Ale mniej więcej tak to wygląda -

Aha, czyli zanim zechcę korzystać ze swojej własności (ogrodzić,
zabudować) to najpierw muszę pozwać wszystkich Ziemian o stwierdzenie
nieistnienia użytkowania w stosunku do każdego z nich.

Trollujesz?

Nie, pozostawiam to tobie, mistrzu.

Poczytaj sobie prawo budowlane, bo sprawiasz wrażenie osoby oderwanej od rzeczywistości, która w życiu nawet nie przyglądała się procesowi legalnej budowy.

Wyciągnąłem wnioski z tego co dotąd napisano w tym wątku o nabyciu służebności i ochronie tego prawa ze szkodą dla właściciela.
A teraz napisz jakie przepisy prawa budowlanego znoszą te przepisy kodeksu cywilnego.

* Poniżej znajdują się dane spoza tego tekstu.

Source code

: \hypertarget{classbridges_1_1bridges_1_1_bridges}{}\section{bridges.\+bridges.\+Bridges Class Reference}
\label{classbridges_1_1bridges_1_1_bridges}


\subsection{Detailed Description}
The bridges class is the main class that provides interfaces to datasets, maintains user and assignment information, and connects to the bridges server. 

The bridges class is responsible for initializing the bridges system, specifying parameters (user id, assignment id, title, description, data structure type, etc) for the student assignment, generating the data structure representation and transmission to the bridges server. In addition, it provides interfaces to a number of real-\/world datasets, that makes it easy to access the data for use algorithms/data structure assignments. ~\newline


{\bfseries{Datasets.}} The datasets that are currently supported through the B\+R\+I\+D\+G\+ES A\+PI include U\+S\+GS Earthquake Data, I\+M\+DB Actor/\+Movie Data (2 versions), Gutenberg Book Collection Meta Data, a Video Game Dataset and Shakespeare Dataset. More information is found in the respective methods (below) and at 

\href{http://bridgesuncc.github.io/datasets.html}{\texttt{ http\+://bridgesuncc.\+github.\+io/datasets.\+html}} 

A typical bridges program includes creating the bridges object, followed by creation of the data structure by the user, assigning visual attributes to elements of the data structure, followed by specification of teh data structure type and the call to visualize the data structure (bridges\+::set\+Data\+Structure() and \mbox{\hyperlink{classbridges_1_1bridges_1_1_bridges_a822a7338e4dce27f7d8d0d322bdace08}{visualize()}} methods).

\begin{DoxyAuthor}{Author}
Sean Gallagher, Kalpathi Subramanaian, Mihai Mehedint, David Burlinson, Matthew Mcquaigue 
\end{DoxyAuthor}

Czy co tam miałeś na myśli.

Data: 2011-06-25 11:59:14
Autor: Andrzej Lawa
dojazd do dzialki
W dniu 24.06.2011 22:56, Alek pisze:

Poczytaj sobie prawo budowlane, bo sprawiasz wrażenie osoby oderwanej
od rzeczywistości, która w życiu nawet nie przyglądała się procesowi
legalnej budowy.

Wyciągnąłem wnioski z tego co dotąd napisano w tym wątku o nabyciu
służebności i ochronie tego prawa ze szkodą dla właściciela.

Twoja umiejętność logicznego wyciągania wniosków nie przekracza minimalnego progu koniecznego do uzyskania tytułu "sapiens" ;-/

A teraz napisz jakie przepisy prawa budowlanego znoszą te przepisy
kodeksu cywilnego.

O kodeksie cywilnym to nawet nie wspominaj, bo - jak Gotfryd wykazał - nie masz o nim pojęcia lub celowo jego istotne fragmenty ignorujesz.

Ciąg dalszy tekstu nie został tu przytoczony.